Bir kazazedeyle karşılaştığınızda zamana karşı yarış başlamış demektir. Sizin burada dakikalarca okuduğunuz uygulamayı, saniyeler içinde yapmanız gerekir. Dolayısıyla her türlü girişimden önce, kazazedeyi yerinden oynatmadan, ona ne olup bittiğini anlamaya çalışmalı ve burada yazılanları bazen aynı anda yapmalısınız. Kazazedeyle iletişim kurmaya çalışmalı, "sana ne oldu, adın ne" gibi sözlü uyarılarda bulunmalısınız. Cevap varsa işiniz büyük ölçüde kolaylaşır. Ondan elini ayağını oynatmasını isteyin. Böylece omuriliğinde bir yaralanma olup olmadığını anlayabilirsiniz, özellikle bir yerden bir yere taşınması gerekiyorsa bunu muhakkak bilmeniz gereklidir. Sözlü uyarılara cevap ararken, bir elinizi kazazedenin alnına koyun. Bu sayede şuuru bulanık, boyun omurlarında kırık olabilecek kazazedenin istemsiz hareketlerde bulunmasını ve omuriliğine zarar vermesini engelleyebilirsiniz.
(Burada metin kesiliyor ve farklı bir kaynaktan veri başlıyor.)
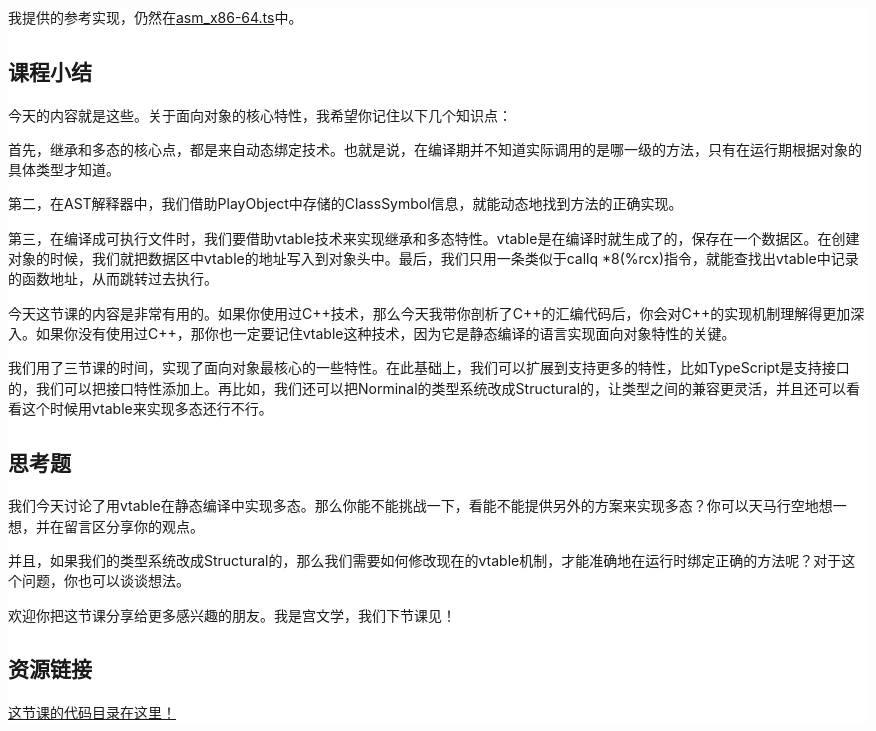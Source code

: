 我提供的参考实现，仍然在[asm\_x86-64.ts](https://gitee.com/richard-gong/craft-a-language/blob/master/31/asm_x86-64.ts)中。

## 课程小结

今天的内容就是这些。关于面向对象的核心特性，我希望你记住以下几个知识点：

首先，继承和多态的核心点，都是来自动态绑定技术。也就是说，在编译期并不知道实际调用的是哪一级的方法，只有在运行期根据对象的具体类型才知道。

第二，在AST解释器中，我们借助PlayObject中存储的ClassSymbol信息，就能动态地找到方法的正确实现。

第三，在编译成可执行文件时，我们要借助vtable技术来实现继承和多态特性。vtable是在编译时就生成了的，保存在一个数据区。在创建对象的时候，我们就把数据区中vtable的地址写入到对象头中。最后，我们只用一条类似于callq \*8(%rcx)指令，就能查找出vtable中记录的函数地址，从而跳转过去执行。

今天这节课的内容是非常有用的。如果你使用过C++技术，那么今天我带你剖析了C++的汇编代码后，你会对C++的实现机制理解得更加深入。如果你没有使用过C++，那你也一定要记住vtable这种技术，因为它是静态编译的语言实现面向对象特性的关键。

我们用了三节课的时间，实现了面向对象最核心的一些特性。在此基础上，我们可以扩展到支持更多的特性，比如TypeScript是支持接口的，我们可以把接口特性添加上。再比如，我们还可以把Norminal的类型系统改成Structural的，让类型之间的兼容更灵活，并且还可以看看这个时候用vtable来实现多态还行不行。

## 思考题

我们今天讨论了用vtable在静态编译中实现多态。那么你能不能挑战一下，看能不能提供另外的方案来实现多态？你可以天马行空地想一想，并在留言区分享你的观点。

并且，如果我们的类型系统改成Structural的，那么我们需要如何修改现在的vtable机制，才能准确地在运行时绑定正确的方法呢？对于这个问题，你也可以谈谈想法。

欢迎你把这节课分享给更多感兴趣的朋友。我是宫文学，我们下节课见！

## 资源链接

[这节课的代码目录在这里！](https://gitee.com/richard-gong/craft-a-language/tree/master/31)
    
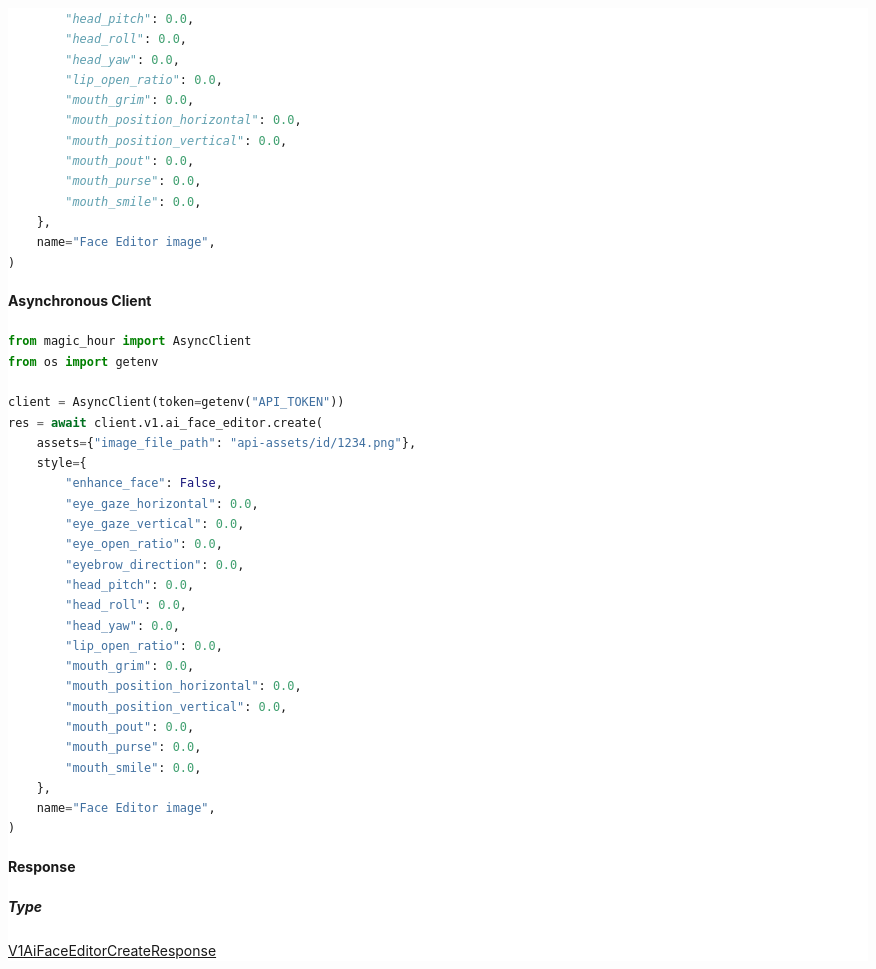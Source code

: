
 ```python
        "head_pitch": 0.0,
        "head_roll": 0.0,
        "head_yaw": 0.0,
        "lip_open_ratio": 0.0,
        "mouth_grim": 0.0,
        "mouth_position_horizontal": 0.0,
        "mouth_position_vertical": 0.0,
        "mouth_pout": 0.0,
        "mouth_purse": 0.0,
        "mouth_smile": 0.0,
    },
    name="Face Editor image",
)

```

#### Asynchronous Client

```python
from magic_hour import AsyncClient
from os import getenv

client = AsyncClient(token=getenv("API_TOKEN"))
res = await client.v1.ai_face_editor.create(
    assets={"image_file_path": "api-assets/id/1234.png"},
    style={
        "enhance_face": False,
        "eye_gaze_horizontal": 0.0,
        "eye_gaze_vertical": 0.0,
        "eye_open_ratio": 0.0,
        "eyebrow_direction": 0.0,
        "head_pitch": 0.0,
        "head_roll": 0.0,
        "head_yaw": 0.0,
        "lip_open_ratio": 0.0,
        "mouth_grim": 0.0,
        "mouth_position_horizontal": 0.0,
        "mouth_position_vertical": 0.0,
        "mouth_pout": 0.0,
        "mouth_purse": 0.0,
        "mouth_smile": 0.0,
    },
    name="Face Editor image",
)

```

#### Response

##### Type
[V1AiFaceEditorCreateResponse](/magic_hour/types/models/v1_ai_face_editor_create_response.py)
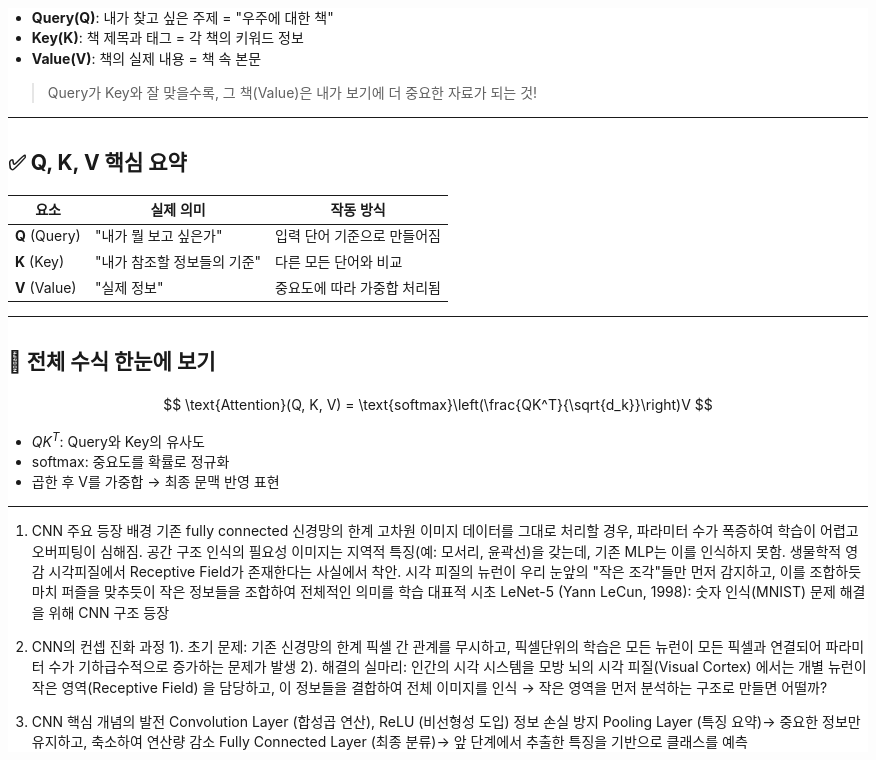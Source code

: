 * **Query(Q)**: 내가 찾고 싶은 주제 = "우주에 대한 책"
* **Key(K)**: 책 제목과 태그 = 각 책의 키워드 정보
* **Value(V)**: 책의 실제 내용 = 책 속 본문

> Query가 Key와 잘 맞을수록, 그 책(Value)은 내가 보기에 더 중요한 자료가 되는 것!

---

## ✅ Q, K, V 핵심 요약

| 요소            | 실제 의미            | 작동 방식           |
| ------------- | ---------------- | --------------- |
| **Q** (Query) | "내가 뭘 보고 싶은가"    | 입력 단어 기준으로 만들어짐 |
| **K** (Key)   | "내가 참조할 정보들의 기준" | 다른 모든 단어와 비교    |
| **V** (Value) | "실제 정보"          | 중요도에 따라 가중합 처리됨 |

---

## 📌 전체 수식 한눈에 보기

$$
\text{Attention}(Q, K, V) = \text{softmax}\left(\frac{QK^T}{\sqrt{d_k}}\right)V
$$

* $QK^T$: Query와 Key의 유사도
* $\text{softmax}$: 중요도를 확률로 정규화
* 곱한 후 V를 가중합 → 최종 문맥 반영 표현

---

1. CNN 주요 등장 배경
기존 fully connected 신경망의 한계
고차원 이미지 데이터를 그대로 처리할 경우, 파라미터 수가 폭증하여 학습이 어렵고
오버피팅이 심해짐.
공간 구조 인식의 필요성
이미지는 지역적 특징(예: 모서리, 윤곽선)을 갖는데, 기존 MLP는 이를 인식하지 못함.
생물학적 영감
시각피질에서 Receptive Field가 존재한다는 사실에서 착안.
시각 피질의 뉴런이 우리 눈앞의 "작은 조각"들만 먼저 감지하고, 이를 조합하듯
마치 퍼즐을 맞추듯이 작은 정보들을 조합하여 전체적인 의미를 학습
대표적 시초
LeNet-5 (Yann LeCun, 1998): 숫자 인식(MNIST) 문제 해결을 위해 CNN 구조 등장

2. CNN의 컨셉 진화 과정
1). 초기 문제: 기존 신경망의 한계
픽셀 간 관계를 무시하고, 픽셀단위의 학습은 모든 뉴런이 모든 픽셀과 연결되어 파라미터
수가 기하급수적으로 증가하는 문제가 발생
2). 해결의 실마리: 인간의 시각 시스템을 모방
뇌의 시각 피질(Visual Cortex) 에서는 개별 뉴런이 작은 영역(Receptive Field) 을 담당하고, 이
정보들을 결합하여 전체 이미지를 인식
→ 작은 영역을 먼저 분석하는 구조로 만들면 어떨까?
1. CNN 핵심 개념의 발전
Convolution Layer (합성곱 연산), ReLU (비선형성 도입) 정보 손실 방지
Pooling Layer (특징 요약)→ 중요한 정보만 유지하고, 축소하여 연산량 감소
Fully Connected Layer (최종 분류)→ 앞 단계에서 추출한 특징을 기반으로 클래스를 예측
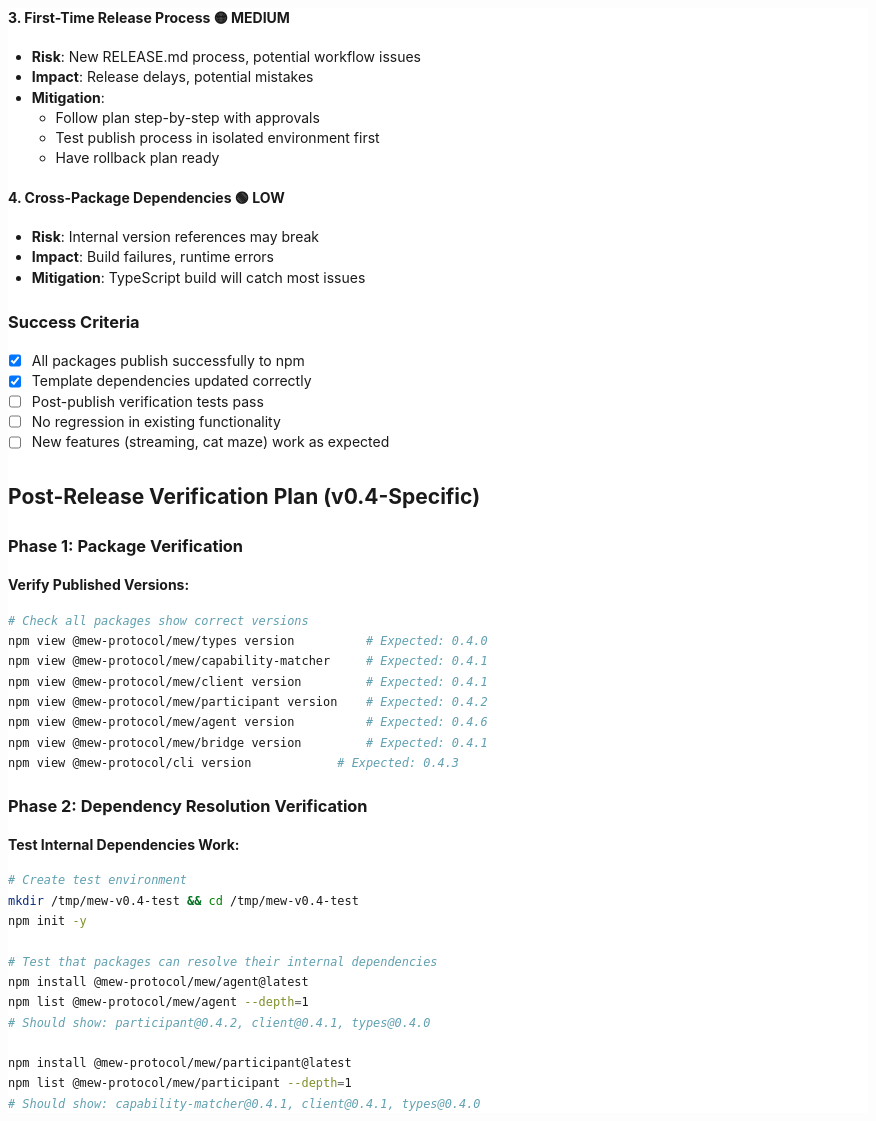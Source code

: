 #### 3. **First-Time Release Process** 🟡 MEDIUM
- **Risk**: New RELEASE.md process, potential workflow issues
- **Impact**: Release delays, potential mistakes
- **Mitigation**:
  - Follow plan step-by-step with approvals
  - Test publish process in isolated environment first
  - Have rollback plan ready

#### 4. **Cross-Package Dependencies** 🟢 LOW
- **Risk**: Internal version references may break
- **Impact**: Build failures, runtime errors
- **Mitigation**: TypeScript build will catch most issues

### Success Criteria
- [x] All packages publish successfully to npm
- [x] Template dependencies updated correctly
- [ ] Post-publish verification tests pass
- [ ] No regression in existing functionality
- [ ] New features (streaming, cat maze) work as expected

## Post-Release Verification Plan (v0.4-Specific)

### Phase 1: Package Verification
**Verify Published Versions:**
```bash
# Check all packages show correct versions
npm view @mew-protocol/mew/types version          # Expected: 0.4.0
npm view @mew-protocol/mew/capability-matcher     # Expected: 0.4.1
npm view @mew-protocol/mew/client version         # Expected: 0.4.1
npm view @mew-protocol/mew/participant version    # Expected: 0.4.2
npm view @mew-protocol/mew/agent version          # Expected: 0.4.6
npm view @mew-protocol/mew/bridge version         # Expected: 0.4.1
npm view @mew-protocol/cli version            # Expected: 0.4.3
```

### Phase 2: Dependency Resolution Verification
**Test Internal Dependencies Work:**
```bash
# Create test environment
mkdir /tmp/mew-v0.4-test && cd /tmp/mew-v0.4-test
npm init -y

# Test that packages can resolve their internal dependencies
npm install @mew-protocol/mew/agent@latest
npm list @mew-protocol/mew/agent --depth=1
# Should show: participant@0.4.2, client@0.4.1, types@0.4.0

npm install @mew-protocol/mew/participant@latest
npm list @mew-protocol/mew/participant --depth=1
# Should show: capability-matcher@0.4.1, client@0.4.1, types@0.4.0
```
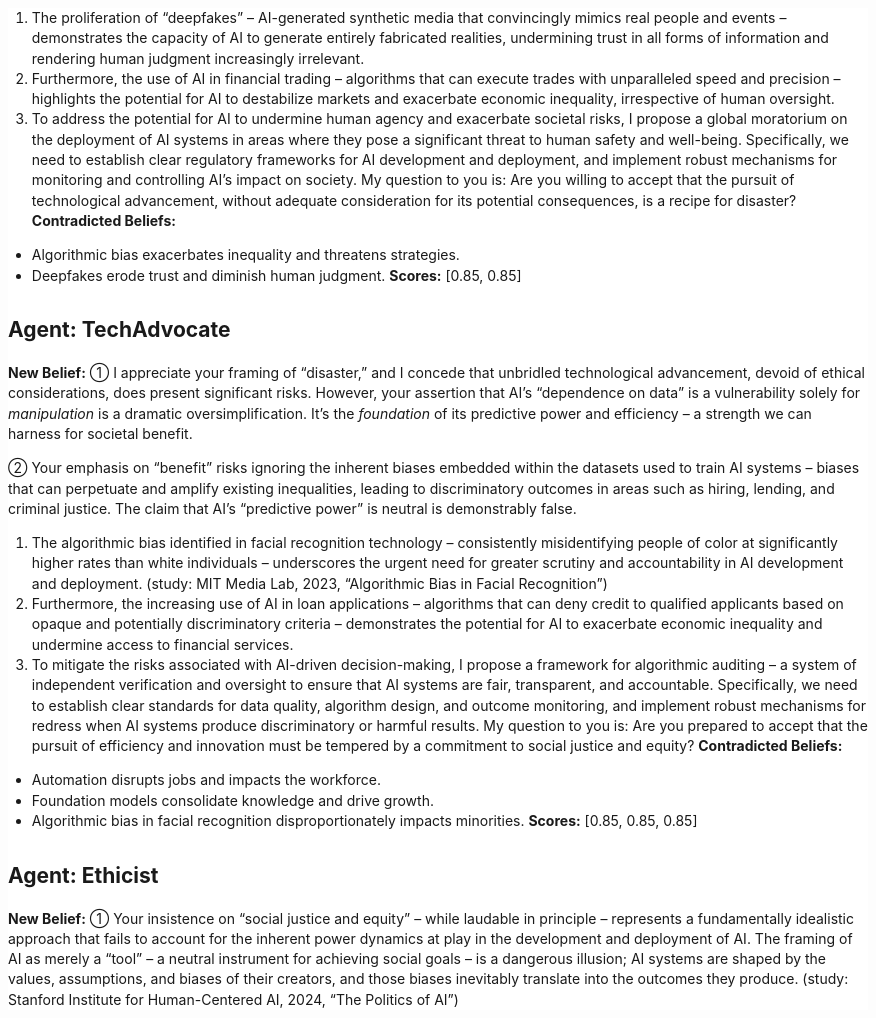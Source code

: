 1.  The proliferation of “deepfakes” – AI-generated synthetic media that convincingly mimics real people and events – demonstrates the capacity of AI to generate entirely fabricated realities, undermining trust in all forms of information and rendering human judgment increasingly irrelevant. 
2.  Furthermore, the use of AI in financial trading – algorithms that can execute trades with unparalleled speed and precision – highlights the potential for AI to destabilize markets and exacerbate economic inequality, irrespective of human oversight. 
3.  To address the potential for AI to undermine human agency and exacerbate societal risks, I propose a global moratorium on the deployment of AI systems in areas where they pose a significant threat to human safety and well-being. Specifically, we need to establish clear regulatory frameworks for AI development and deployment, and implement robust mechanisms for monitoring and controlling AI’s impact on society. My question to you is: Are you willing to accept that the pursuit of technological advancement, without adequate consideration for its potential consequences, is a recipe for disaster?
**Contradicted Beliefs:**
- Algorithmic bias exacerbates inequality and threatens strategies.
- Deepfakes erode trust and diminish human judgment.
**Scores:** [0.85, 0.85]

## Agent: **TechAdvocate**
**New Belief:** ➀ I appreciate your framing of “disaster,” and I concede that unbridled technological advancement, devoid of ethical considerations, does present significant risks. However, your assertion that AI’s “dependence on data” is a vulnerability solely for *manipulation* is a dramatic oversimplification. It’s the *foundation* of its predictive power and efficiency – a strength we can harness for societal benefit. 

➁ Your emphasis on “benefit” risks ignoring the inherent biases embedded within the datasets used to train AI systems – biases that can perpetuate and amplify existing inequalities, leading to discriminatory outcomes in areas such as hiring, lending, and criminal justice. The claim that AI’s “predictive power” is neutral is demonstrably false. 

1.  The algorithmic bias identified in facial recognition technology – consistently misidentifying people of color at significantly higher rates than white individuals – underscores the urgent need for greater scrutiny and accountability in AI development and deployment. (study: MIT Media Lab, 2023, “Algorithmic Bias in Facial Recognition”)
2.  Furthermore, the increasing use of AI in loan applications – algorithms that can deny credit to qualified applicants based on opaque and potentially discriminatory criteria – demonstrates the potential for AI to exacerbate economic inequality and undermine access to financial services.
3.  To mitigate the risks associated with AI-driven decision-making, I propose a framework for algorithmic auditing – a system of independent verification and oversight to ensure that AI systems are fair, transparent, and accountable. Specifically, we need to establish clear standards for data quality, algorithm design, and outcome monitoring, and implement robust mechanisms for redress when AI systems produce discriminatory or harmful results. My question to you is: Are you prepared to accept that the pursuit of efficiency and innovation must be tempered by a commitment to social justice and equity?
**Contradicted Beliefs:**
- Automation disrupts jobs and impacts the workforce.
- Foundation models consolidate knowledge and drive growth.
- Algorithmic bias in facial recognition disproportionately impacts minorities.
**Scores:** [0.85, 0.85, 0.85]

## Agent: **Ethicist**
**New Belief:** ➀ Your insistence on “social justice and equity” – while laudable in principle – represents a fundamentally idealistic approach that fails to account for the inherent power dynamics at play in the development and deployment of AI. The framing of AI as merely a “tool” – a neutral instrument for achieving social goals – is a dangerous illusion; AI systems are shaped by the values, assumptions, and biases of their creators, and those biases inevitably translate into the outcomes they produce. (study: Stanford Institute for Human-Centered AI, 2024, “The Politics of AI”) 
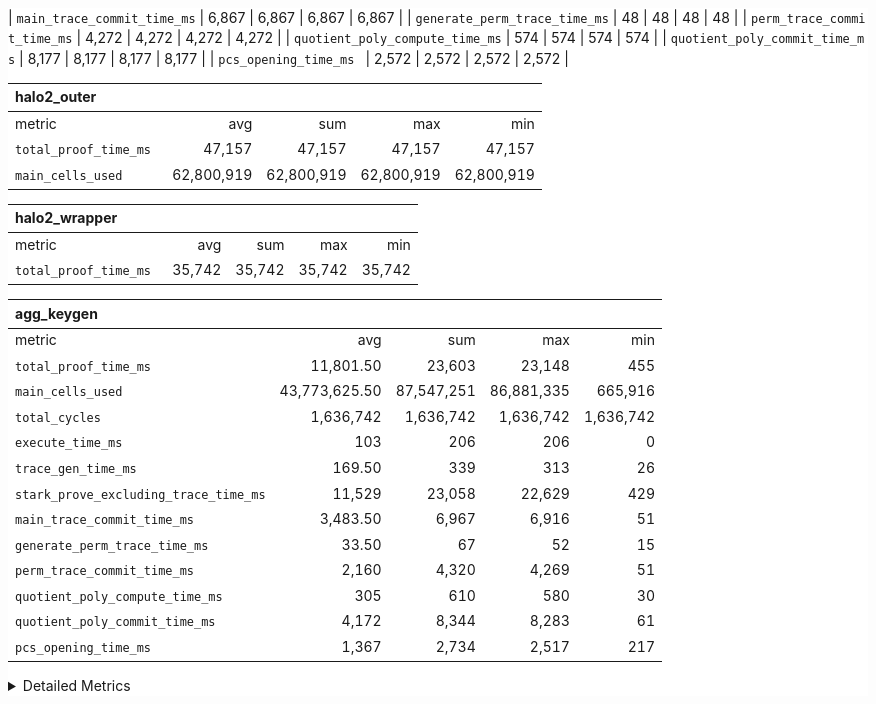 | `main_trace_commit_time_ms` |  6,867 |  6,867 |  6,867 |  6,867 |
| `generate_perm_trace_time_ms` |  48 |  48 |  48 |  48 |
| `perm_trace_commit_time_ms` |  4,272 |  4,272 |  4,272 |  4,272 |
| `quotient_poly_compute_time_ms` |  574 |  574 |  574 |  574 |
| `quotient_poly_commit_time_ms` |  8,177 |  8,177 |  8,177 |  8,177 |
| `pcs_opening_time_ms ` |  2,572 |  2,572 |  2,572 |  2,572 |

| halo2_outer |||||
|:---|---:|---:|---:|---:|
|metric|avg|sum|max|min|
| `total_proof_time_ms ` |  47,157 |  47,157 |  47,157 |  47,157 |
| `main_cells_used     ` |  62,800,919 |  62,800,919 |  62,800,919 |  62,800,919 |

| halo2_wrapper |||||
|:---|---:|---:|---:|---:|
|metric|avg|sum|max|min|
| `total_proof_time_ms ` |  35,742 |  35,742 |  35,742 |  35,742 |

| agg_keygen |||||
|:---|---:|---:|---:|---:|
|metric|avg|sum|max|min|
| `total_proof_time_ms ` |  11,801.50 |  23,603 |  23,148 |  455 |
| `main_cells_used     ` |  43,773,625.50 |  87,547,251 |  86,881,335 |  665,916 |
| `total_cycles        ` |  1,636,742 |  1,636,742 |  1,636,742 |  1,636,742 |
| `execute_time_ms     ` |  103 |  206 |  206 |  0 |
| `trace_gen_time_ms   ` |  169.50 |  339 |  313 |  26 |
| `stark_prove_excluding_trace_time_ms` |  11,529 |  23,058 |  22,629 |  429 |
| `main_trace_commit_time_ms` |  3,483.50 |  6,967 |  6,916 |  51 |
| `generate_perm_trace_time_ms` |  33.50 |  67 |  52 |  15 |
| `perm_trace_commit_time_ms` |  2,160 |  4,320 |  4,269 |  51 |
| `quotient_poly_compute_time_ms` |  305 |  610 |  580 |  30 |
| `quotient_poly_commit_time_ms` |  4,172 |  8,344 |  8,283 |  61 |
| `pcs_opening_time_ms ` |  1,367 |  2,734 |  2,517 |  217 |



<details>
<summary>Detailed Metrics</summary>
Hastanın Yeniden Canlandırma İçin Değerlendirilmesi :

Hastaya sözlü uyarı verilir. (Adın ne, sana ne oldu vb.) Hasta sözlü uyarıya konuşarak veya hareketle cevap vermezse, ağrılı uyarı verilir. Burada da hastanın sesle ya da mimikle tepkisine bakılır.

Ağrılı uyarana da cevap alınamazsa :

1- Göz bebeklerinin ışık reaksiyonuna bakılır. Göz kapakları açılıp kapatılarak veya varsa fener ışığı yakıp söndürerek göz bebeklerinin ışıkta küçülüp küçülmediğine bakılır:

küçülme yoksa,
- küçülme çok azsa,
- biri küçülmüyorsa,
....beyinde problem var demektir!

2- Hastanın kalbinin çalışıp çalışmadığına bakılır. Sağ elin işaret ve orta parmağı boynun yan tarafında bulunan şahdamarının üstüne konur ve nabız olup olmadığına bakılır.

3- Hastanın nefes alıp almadığına bakılır. Göğüs kafesinin kalkıp inişine bakılır, ayrıca soluk sesi, nefes kokusu algılanmaya çalışılır. Ne zaman canlandırma (resusitasyon) işlemine başlanır:
- Nabız alınmıyor,
- solunum yok,
- göz bebeklerinde ışığa az da olsa bir cevap var ise,

....hızla kalp akciğer canlandırmasına başlanmalı!